> Exercise: Check each line of the records below and collect those holding "these".

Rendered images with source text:
▬▬▬
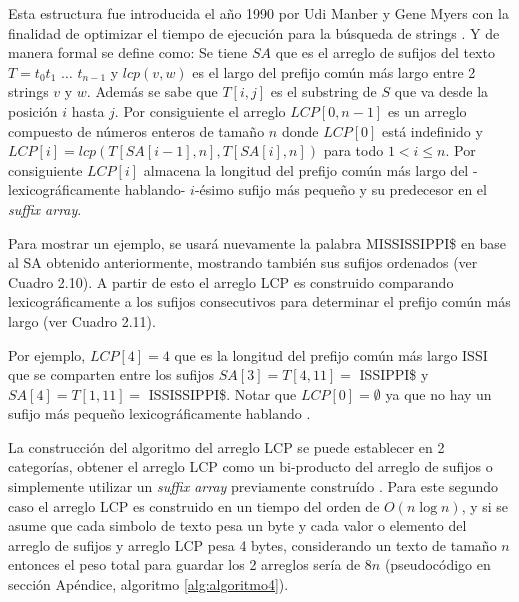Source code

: Esta estructura fue introducida el año 1990 por Udi Manber y Gene Myers con la finalidad de optimizar el tiempo de ejecución para la búsqueda de strings \cite{suffixarray1}. Y de manera formal se define como: Se tiene $SA$ que es el arreglo de sufijos del texto $T=t_{0}t_{1}$ $\ldots$ $t_{n-1}$ y $lcp(v,w)$ es el largo del prefijo común más largo entre 2 strings $v$ y $w$. Además se sabe que $T[i,j]$ es el substring de $S$ que va desde la posición $i$ hasta $j$. Por consiguiente el arreglo $LCP[0,n-1]$ es un arreglo compuesto de números enteros de tamaño $n$ donde $LCP[0]$ está indefinido y $LCP[i] = lcp(T[SA[i-1],n], T[SA[i],n])$ para todo $1 < i \leq n$. Por consiguiente $LCP[i]$ almacena la longitud del prefijo común más largo del -lexicográficamente hablando-  $i$-ésimo sufijo más pequeño y su predecesor en el \textit{suffix array}.

Para mostrar un ejemplo, se usará nuevamente la palabra MISSISSIPPI\$ en base al SA obtenido anteriormente, mostrando también sus sufijos ordenados (ver Cuadro 2.10). A partir de esto el arreglo LCP es construido comparando lexicográficamente a los sufijos consecutivos para determinar el prefijo común más largo (ver Cuadro 2.11).

Por ejemplo, $LCP[4] = 4$ que es la longitud del prefijo común más largo ISSI que se comparten entre los sufijos $SA[3] = T[4,11] =$ ISSIPPI\$ y $SA[4] = T[1,11] =$ ISSISSIPPI\$. Notar que $LCP[0] = \emptyset$ ya que no hay un sufijo más pequeño lexicográficamente hablando \cite{lcparray}.

La construcción del algoritmo del arreglo LCP se puede establecer en 2 categorías, obtener el arreglo LCP como un bi-producto del arreglo de sufijos \cite{suffixarray1} o simplemente utilizar un \textit{suffix array} previamente construído \cite{kasai}. Para este segundo caso el arreglo LCP es construido en un tiempo del orden de $O(n \log n)$, y si se asume que cada simbolo de texto pesa un byte y cada valor o elemento del arreglo de sufijos y arreglo LCP pesa 4 bytes, considerando un texto de tamaño $n$ entonces el peso total para guardar los 2 arreglos sería de $8n$ (pseudocódigo en sección Apéndice, algoritmo \ref{alg:algoritmo4}).

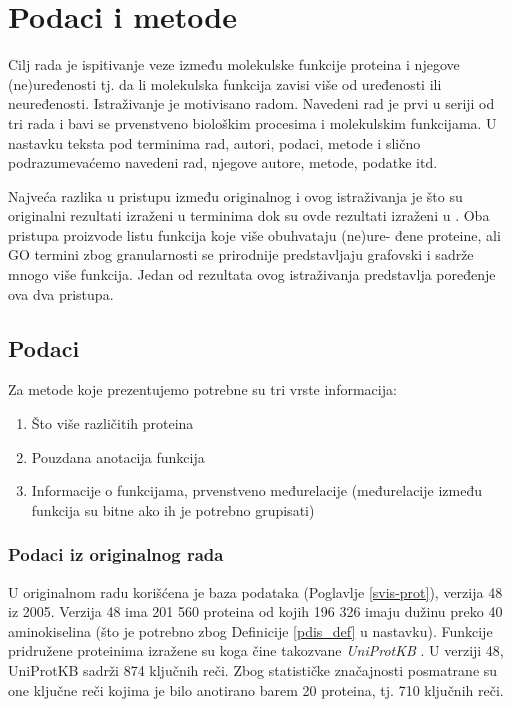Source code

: 
\chapter{Podaci i metode} %

\label{Podaci i metode} %

Cilj rada je ispitivanje veze između molekulske funkcije proteina i njegove\\ 
(ne)uređenosti tj. da li molekulska funkcija zavisi više od uređenosti ili
neuređenosti. Istraživanje je motivisano radom\parencite{Xie2007}. Navedeni rad
je prvi u seriji od tri rada i bavi se prvenstveno biološkim procesima i
molekulskim funkcijama.  U nastavku teksta pod terminima 
rad, autori, podaci, metode i slično podrazumevaćemo navedeni rad, njegove
autore, metode, podatke itd.

Najveća razlika u pristupu između originalnog i ovog istraživanja je što su
originalni rezultati izraženi u terminima  dok su ovde
rezultati izraženi u . Oba pristupa proizvode listu
funkcija koje više obuhvataju (ne)ure- đene proteine, ali GO termini zbog
granularnosti se prirodnije predstavljaju grafovski i sadrže mnogo više
funkcija. Jedan od rezultata ovog istraživanja predstavlja poređenje ova dva
pristupa.


\section {Podaci}

Za metode koje prezentujemo potrebne su tri vrste informacija:
\begin{enumerate}
  \item Što više različitih proteina
  \item Pouzdana anotacija funkcija
  \item Informacije o funkcijama, prvenstveno međurelacije (međurelacije između\\ funkcija su bitne  ako ih je potrebno grupisati)
\end{enumerate}


\subsection{Podaci iz originalnog rada}

U originalnom radu \parencite{Xie2007} korišćena je  baza podataka 
\keyword{\swissprot} (Poglavlje \ref{svis-prot}), verzija 48 iz 2005.
Verzija 48 ima 201 560 proteina od kojih 196 326 imaju dužinu preko 40
aminokiselina (što je potrebno zbog Definicije \ref{pdis_def} u nastavku). Funkcije
pridružene proteinima izražene su 
 koga čine takozvane \textit{UniProtKB} 
. U verziji 48, UniProtKB sadrži 874 ključnih reči.  Zbog
statističke značajnosti posmatrane su one ključne reči kojima je bilo anotirano
barem 20 proteina, tj. 710 ključnih reči.

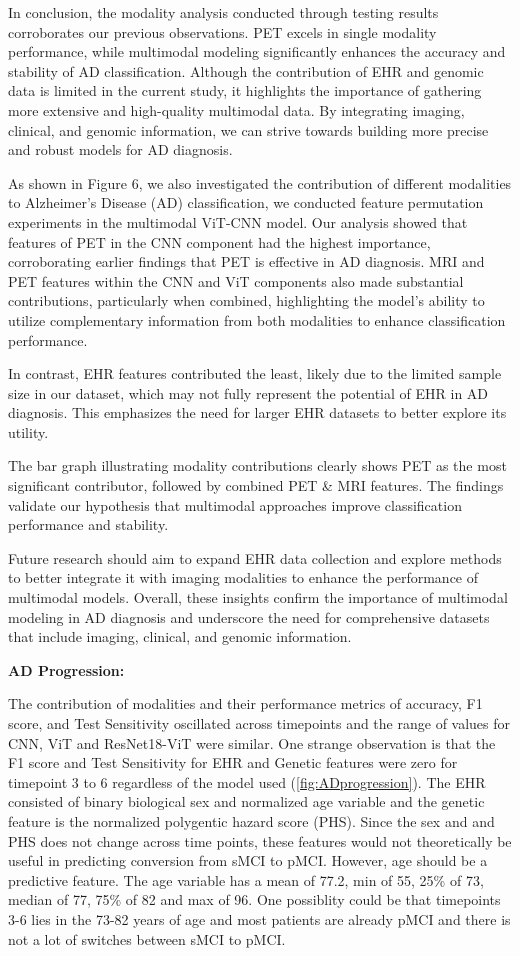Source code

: In conclusion, the modality analysis conducted through testing results corroborates our previous observations. PET excels in single modality performance, while multimodal modeling significantly enhances the accuracy and stability of AD classification. Although the contribution of EHR and genomic data is limited in the current study, it highlights the importance of gathering more extensive and high-quality multimodal data. By integrating imaging, clinical, and genomic information, we can strive towards building more precise and robust models for AD diagnosis. 

As shown in Figure 6, we also investigated the contribution of different modalities to Alzheimer's Disease (AD) classification, we conducted feature permutation experiments in the multimodal ViT-CNN model. Our analysis showed that features of PET in the CNN component had the highest importance, corroborating earlier findings that PET is effective in AD diagnosis. MRI and PET features within the CNN and ViT components also made substantial contributions, particularly when combined, highlighting the model's ability to utilize complementary information from both modalities to enhance classification performance. 

In contrast, EHR features contributed the least, likely due to the limited sample size in our dataset, which may not fully represent the potential of EHR in AD diagnosis. This emphasizes the need for larger EHR datasets to better explore its utility. 

The bar graph illustrating modality contributions clearly shows PET as the most significant contributor, followed by combined PET \& MRI features. The findings validate our hypothesis that multimodal approaches improve classification performance and stability. 

Future research should aim to expand EHR data collection and explore methods to better integrate it with imaging modalities to enhance the performance of multimodal models. Overall, these insights confirm the importance of multimodal modeling in AD diagnosis and underscore the need for comprehensive datasets that include imaging, clinical, and genomic information. 

\textbf{AD Progression: }

The contribution of modalities and their performance metrics of accuracy, F1 score, and Test Sensitivity oscillated across timepoints and the range of values for CNN, ViT and ResNet18-ViT were similar. One strange observation is that the F1 score and Test Sensitivity for EHR and Genetic features were zero for timepoint 3 to 6 regardless of the model used (\autoref{fig:ADprogression}). The EHR consisted of binary biological sex and normalized age variable and the genetic feature is the normalized polygentic hazard score (PHS). Since the sex and and PHS does not change across time points, these features would not theoretically be useful in predicting conversion from sMCI to pMCI. However, age should be a predictive feature. The age variable has a mean of 77.2, min of 55, 25\% of 73, median of 77, 75\% of 82 and max of 96. One possiblity could be that timepoints 3-6 lies in the 73-82 years of age and most patients are already pMCI and there is not a lot of switches between sMCI to pMCI. 

\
▬▬▬
> Answer to the problem:
Future research should aim to expand EHR data collection and explore methods to better integrate it with imaging modalities to enhance the performance of multimodal models. Overall, these insights confirm the importance of multimodal modeling in AD diagnosis and underscore the need for comprehensive datasets that include imaging, clinical, and genomic information. 
The contribution of modalities and their performance metrics of accuracy, F1 score, and Test Sensitivity oscillated across timepoints and the range of values for CNN, ViT and ResNet18-ViT were similar. One strange observation is that the F1 score and Test Sensitivity for EHR and Genetic features were zero for timepoint 3 to 6 regardless of the model used (\autoref{fig:ADprogression}). The EHR consisted of binary biological sex and normalized age variable and the genetic feature is the normalized polygentic hazard score (PHS). Since the sex and and PHS does not change across time points, these features would not theoretically be useful in predicting conversion from sMCI to pMCI. However, age should be a predictive feature. The age variable has a mean of 77.2, min of 55, 25\% of 73, median of 77, 75\% of 82 and max of 96. One possiblity could be that timepoints 3-6 lies in the 73-82 years of age and most patients are already pMCI and there is not a lot of switches between sMCI to pMCI. 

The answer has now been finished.